Yes, absolutely there comes a point at which the department of hydraulic management throws up its hands and lets the gentle erosion give way to the complete collapse of the slope, and at this point, indeed the tipping point, whatever it was that the whole thing meant, and had been unsuccessfully concealing, leaks out, and there comes the necessary and inevitable concession to making sense.
Hopefully... To someone. Somewhere.
Curtis,
"...evidence of short electronics-conditioned attention span, I worry..."
Well, it is, or ought to be, a worry, especially for the future of the species.
You are fortunate that Jane is quick and sharp enough to be able to select from the plethora of micro-bits of imformato-phantasmagoria, as they flow past, the ones upon which she wishes to concentrate.
Would there were more Janes out there. Well, of course there probably are. And certainly once were. The hillside rice field arrangement was obviously not built in a day.
Possibly there are the rational faculties of the forebears to be considered, in Wuhan, or another province (of the past)?
And for another form of agricultural/cultural arrangement...

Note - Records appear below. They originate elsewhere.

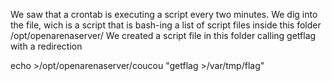 We saw that a crontab is executing a script every two minutes.
We dig into the file, wich is a script that is bash-ing a list of script files inside this folder /opt/openarenaserver/
We created a script file in this folder calling getflag with a redirection

echo >/opt/openarenaserver/coucou "getflag >/var/tmp/flag"
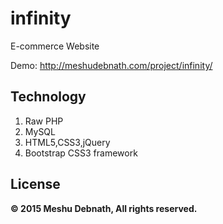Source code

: # infinity
E-commerce Website

Demo: http://meshudebnath.com/project/infinity/

**Technology**
----------------
1. Raw PHP
2. MySQL
3. HTML5,CSS3,jQuery
4. Bootstrap CSS3 framework

License
---------------
**&copy; 2015 Meshu Debnath, All rights reserved.**
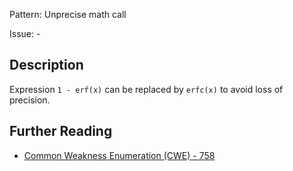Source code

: Pattern: Unprecise math call

Issue: -

## Description

Expression `1 - erf(x)` can be replaced by `erfc(x)` to avoid loss of precision.

## Further Reading

* [Common Weakness Enumeration (CWE) - 758](https://cwe.mitre.org/data/definitions/758.html)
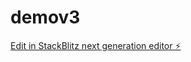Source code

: # demov3

[Edit in StackBlitz next generation editor ⚡️](https://stackblitz.com/~/github.com/nroze22/demov3)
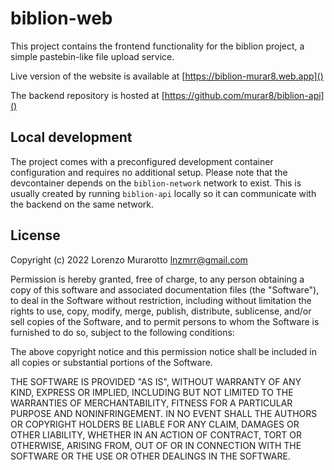 # biblion-web

This project contains the frontend functionality for the biblion project, a simple pastebin-like file upload service.

Live version of the website is available at [https://biblion-murar8.web.app]()

The backend repository is hosted at [https://github.com/murar8/biblion-api]()

## Local development

The project comes with a preconfigured development container configuration and requires no additional setup.
Please note that the devcontainer depends on the `biblion-network` network to exist. This is usually created by running `biblion-api` locally so it can communicate with the backend on the same network.

## License

Copyright (c) 2022 Lorenzo Murarotto <lnzmrr@gmail.com>

Permission is hereby granted, free of charge, to any person
obtaining a copy of this software and associated documentation
files (the "Software"), to deal in the Software without
restriction, including without limitation the rights to use,
copy, modify, merge, publish, distribute, sublicense, and/or sell
copies of the Software, and to permit persons to whom the
Software is furnished to do so, subject to the following
conditions:

The above copyright notice and this permission notice shall be
included in all copies or substantial portions of the Software.

THE SOFTWARE IS PROVIDED "AS IS", WITHOUT WARRANTY OF ANY KIND,
EXPRESS OR IMPLIED, INCLUDING BUT NOT LIMITED TO THE WARRANTIES
OF MERCHANTABILITY, FITNESS FOR A PARTICULAR PURPOSE AND
NONINFRINGEMENT. IN NO EVENT SHALL THE AUTHORS OR COPYRIGHT
HOLDERS BE LIABLE FOR ANY CLAIM, DAMAGES OR OTHER LIABILITY,
WHETHER IN AN ACTION OF CONTRACT, TORT OR OTHERWISE, ARISING
FROM, OUT OF OR IN CONNECTION WITH THE SOFTWARE OR THE USE OR
OTHER DEALINGS IN THE SOFTWARE.
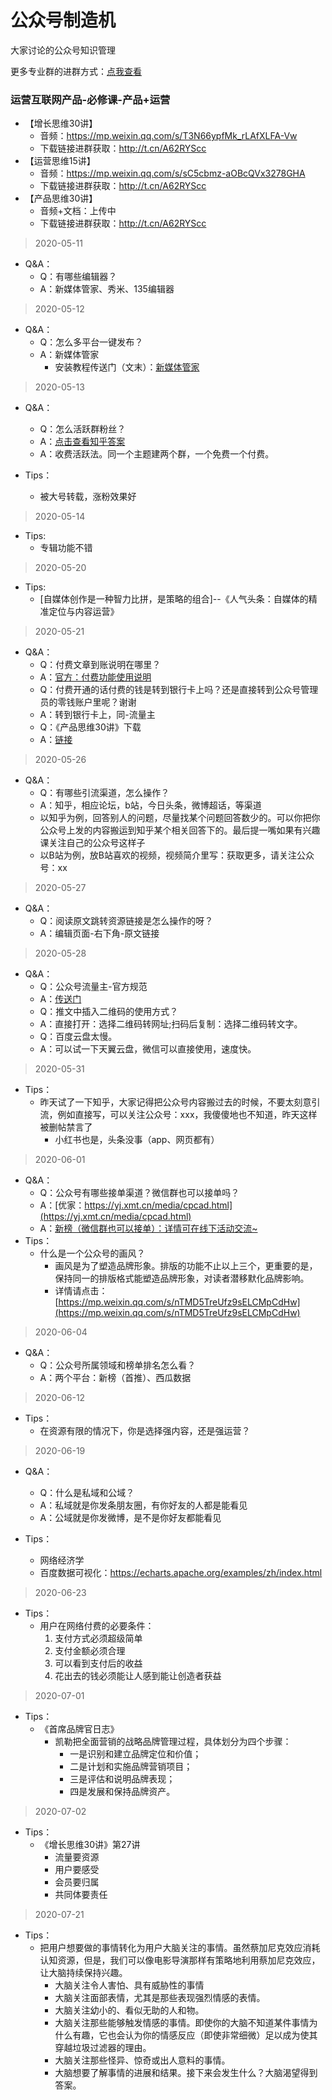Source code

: 公众号制造机
==

大家讨论的公众号知识管理

更多专业群的进群方式：[点我查看](http://t.cn/A6L6ODbV)

### 运营互联网产品-必修课-产品+运营
- 【增长思维30讲】
    - 音频：https://mp.weixin.qq.com/s/T3N66ypfMk_rLAfXLFA-Vw
    - 下载链接进群获取：http://t.cn/A62RYScc
- 【运营思维15讲】
    - 音频：https://mp.weixin.qq.com/s/sC5cbmz-aOBcQVx3278GHA
    - 下载链接进群获取：http://t.cn/A62RYScc
- 【产品思维30讲】
    - 音频+文档：上传中
    - 下载链接进群获取：http://t.cn/A62RYScc

> 2020-05-11
- Q&A：
    - Q：有哪些编辑器？
    - A：新媒体管家、秀米、135编辑器
> 2020-05-12
- Q&A：
    - Q：怎么多平台一键发布？
    - A：新媒体管家
        - 安装教程传送门（文末）：[新媒体管家](https://mp.weixin.qq.com/s/_GKdxJZXhQmdFGX3K1US6g)

> 2020-05-13
- Q&A：
    - Q：怎么活跃群粉丝？
    - A：[点击查看知乎答案](https://www.zhihu.com/question/42991890)
    - A：收费活跃法。同一个主题建两个群，一个免费一个付费。

- Tips：
    - 被大号转载，涨粉效果好

> 2020-05-14

- Tips:
    - 专辑功能不错
    
> 2020-05-20

- Tips:
    - [自媒体创作是一种智力比拼，是策略的组合]--《人气头条：自媒体的精准定位与内容运营》

> 2020-05-21
- Q&A：
    - Q：付费文章到账说明在哪里？
    - A：[官方：付费功能使用说明](http://t.cn/A622GoJT)
    - Q：付费开通的话付费的钱是转到银行卡上吗？还是直接转到公众号管理员的零钱账户里呢？谢谢
    - A：转到银行卡上，同-流量主
    - Q：《产品思维30讲》下载
    - A：[链接](https://mp.weixin.qq.com/s/MTpAXMKo8Jmku4JMXwEi1g)

> 2020-05-26
- Q&A：
    - Q：有哪些引流渠道，怎么操作？
    - A：知乎，相应论坛，b站，今日头条，微博超话，等渠道
    - 以知乎为例，回答别人的问题，尽量找某个问题回答数少的。可以你把你公众号上发的内容搬运到知乎某个相关回答下的。最后提一嘴如果有兴趣课关注自己的公众号这样子
    - 以B站为例，放B站喜欢的视频，视频简介里写：获取更多，请关注公众号：xx
    
> 2020-05-27
- Q&A：
    - Q：阅读原文跳转资源链接是怎么操作的呀？
    - A：编辑页面-右下角-原文链接

> 2020-05-28
- Q&A：
    - Q：公众号流量主-官方规范
    - A：[传送门](https://ad.weixin.qq.com/guide/1194)
    - Q：推文中插入二维码的使用方式？
    - A：直接打开：选择二维码转网址;扫码后复制：选择二维码转文字。
    - Q：百度云盘太慢。
    - A：可以试一下天翼云盘，微信可以直接使用，速度快。
    
> 2020-05-31
- Tips：
    - 昨天试了一下知乎，大家记得把公众号内容搬过去的时候，不要太刻意引流，例如直接写，可以关注公众号：xxx，我傻傻地也不知道，昨天这样被删帖禁言了
        - 小红书也是，头条没事（app、网页都有）
        
        
> 2020-06-01
- Q&A：
    - Q：公众号有哪些接单渠道？微信群也可以接单吗？
    - A：[优家：https://yj.xmt.cn/media/cpcad.html](https://yj.xmt.cn/media/cpcad.html)
    - A：[新榜（微信群也可以接单）：详情可在线下活动交流~](http://t.cn/A6L6ODbV)
- Tips：
    - 什么是一个公众号的画风？
        - 画风是为了塑造品牌形象。排版的功能不止以上三个，更重要的是，保持同一的排版格式能塑造品牌形象，对读者潜移默化品牌影响。
        - 详情请点击：[https://mp.weixin.qq.com/s/nTMD5TreUfz9sELCMpCdHw](https://mp.weixin.qq.com/s/nTMD5TreUfz9sELCMpCdHw)

> 2020-06-04
- Q&A：
    - Q：公众号所属领域和榜单排名怎么看？
    - A：两个平台：新榜（首推）、西瓜数据

> 2020-06-12
- Tips：
    - 在资源有限的情况下，你是选择强内容，还是强运营？
    
> 2020-06-19
- Q&A：
    - Q：什么是私域和公域？
    - A：私域就是你发条朋友圈，有你好友的人都是能看见
    - A：公域就是你发微博，是不是你好友都能看见

- Tips：
    - 网络经济学
    - 百度数据可视化：https://echarts.apache.org/examples/zh/index.html
    
> 2020-06-23
- Tips：
    - 用户在网络付费的必要条件：
        1. 支付方式必须超级简单
        2. 支付金额必须合理
        3. 可以看到支付后的收益
        4. 花出去的钱必须能让人感到能让创造者获益
> 2020-07-01
- Tips：
    - 《首席品牌官日志》
        - 凯勒把全面营销的战略品牌管理过程，具体划分为四个步骤：
            - 一是识别和建立品牌定位和价值；
            - 二是计划和实施品牌营销项目；
            - 三是评估和说明品牌表现；
            - 四是发展和保持品牌资产。
> 2020-07-02
- Tips：
    - 《增长思维30讲》第27讲
        - 流量要资源
        - 用户要感受
        - 会员要归属
        - 共同体要责任
> 2020-07-21
- Tips：
    - 把用户想要做的事情转化为用户大脑关注的事情。虽然蔡加尼克效应消耗认知资源，但是，我们可以像电影导演那样有策略地利用蔡加尼克效应，让大脑持续保持兴趣。
        - 大脑关注令人害怕、具有威胁性的事情
        - 大脑关注面部表情，尤其是那些表现强烈情感的表情。
        - 大脑关注幼小的、看似无助的人和物。
        - 大脑关注那些能够触发情感的事情。即使你的大脑不知道某件事情为什么有趣，它也会认为你的情感反应（即使非常细微）足以成为使其穿越垃圾过滤器的理由。
        - 大脑关注那些怪异、惊奇或出人意料的事情。
        - 大脑想要了解事情的进展和结果。接下来会发生什么？大脑渴望得到答案。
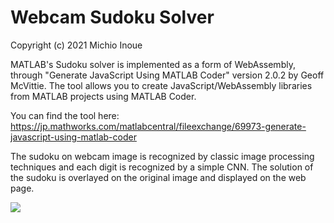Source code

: # Webcam Sudoku Solver 
Copyright (c) 2021 Michio Inoue

MATLAB's Sudoku solver is implemented as a form of WebAssembly, 
through "Generate JavaScript Using MATLAB Coder" version 2.0.2 by Geoff McVittie. 
The tool allows you to create JavaScript/WebAssembly libraries from MATLAB projects using MATLAB Coder.

You can find the tool here:
https://jp.mathworks.com/matlabcentral/fileexchange/69973-generate-javascript-using-matlab-coder

The sudoku on webcam image is recognized by classic image processing  techniques and each digit
is recognized by a simple CNN. The solution of the sudoku is overlayed on the original image
and displayed on the web page.

![](./docs/demo_webcam_lowres.gif)

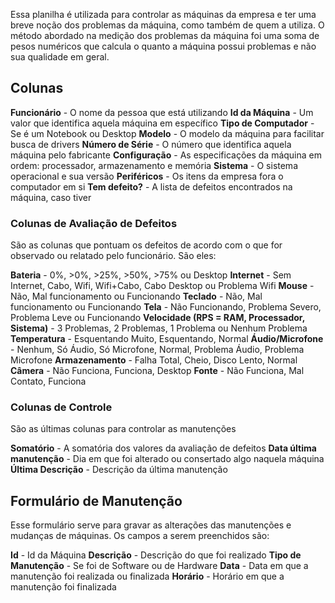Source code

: Essa planilha é utilizada para controlar as máquinas da empresa e ter uma breve noção dos problemas da máquina, como também de quem a utiliza. O método abordado na medição dos problemas da máquina foi uma soma de pesos numéricos que calcula o quanto a máquina possui problemas e não sua qualidade em geral.

## Colunas

**Funcionário** - O nome da pessoa que está utilizando
**Id da Máquina** - Um valor que identifica aquela máquina em específico
**Tipo de Computador** - Se é um Notebook ou Desktop
**Modelo** - O modelo da máquina para facilitar busca de drivers
**Número de Série** - O número que identifica aquela máquina pelo fabricante
**Configuração** - As especificações da máquina em ordem: processador, armazenamento e memória
**Sistema** - O sistema operacional e sua versão
**Periféricos** - Os itens da empresa fora o computador em si
**Tem defeito?** - A lista de defeitos encontrados na máquina, caso tiver

### Colunas de Avaliação de Defeitos

São as colunas que pontuam os defeitos de acordo com o que for observado ou relatado pelo funcionário. São eles:

**Bateria** - 0%, >0%, >25%, >50%, >75% ou Desktop
**Internet** - Sem Internet, Cabo, Wifi, Wifi+Cabo, Cabo Desktop ou Problema Wifi
**Mouse** - Não, Mal funcionamento ou Funcionando
**Teclado** - Não, Mal funcionamento ou Funcionando
**Tela** - Não Funcionando, Problema Severo, Problema Leve ou Funcionando
**Velocidade (RPS = RAM, Processador, Sistema)** - 3 Problemas, 2 Problemas, 1 Problema ou Nenhum Problema
**Temperatura** - Esquentando Muito, Esquentando, Normal
**Áudio/Microfone** - Nenhum, Só Áudio, Só Microfone, Normal, Problema Áudio, Problema Microfone
**Armazenamento** - Falha Total, Cheio, Disco Lento, Normal
**Câmera** - Não Funciona, Funciona, Desktop
**Fonte** - Não Funciona, Mal Contato, Funciona

### Colunas de Controle

São as últimas colunas para controlar as manutenções

**Somatório** - A somatória dos valores da avaliação de defeitos
**Data última manutenção** - Dia em que foi alterado ou consertado algo naquela máquina
**Última Descrição** - Descrição da última manutenção

## Formulário de Manutenção

Esse formulário serve para gravar as alterações das manutenções e mudanças de máquinas. Os campos a serem preenchidos são:

**Id** - Id da Máquina
**Descrição** - Descrição do que foi realizado
**Tipo de Manutenção** - Se foi de Software ou de Hardware
**Data** - Data em que a manutenção foi realizada ou finalizada
**Horário** - Horário em que a manutenção foi finalizada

Possibly. Actually, adopted or not, I choose to think she gets it all from me. However, since it is her current desire to build from scratch a beautifully designed, exceptionally engineered, high-powered sports car of the future, perhaps not. My mechanical drawing skills are on a par with my non-mechanical drawing skills. Curtis
Dear T: Just got Distance the other day and loved it. So many wonderful poems---"Notes Played on a Grand Piano," "Visit at Dawn," "Junked," "Distance," etc. etc. Congratulations on it. Another great Tom Clark book.
Terry,
Many thanks. You have joined an elite handful. Emphasis on the elite. Greatly cheering as your judgment is highly respected. Also as it's otherwise been a less than easy day. (The two steps forward three steps back phase of the alleged recovery proving daunting...)
Water is a solvent
sometimes too fast
especially now
erasing
even the bones
stacked up at Bodie
scratching my eyelid
flying away from Stevens' paragraphs
to rest on the rim, the edge
watching Tom Clark heal.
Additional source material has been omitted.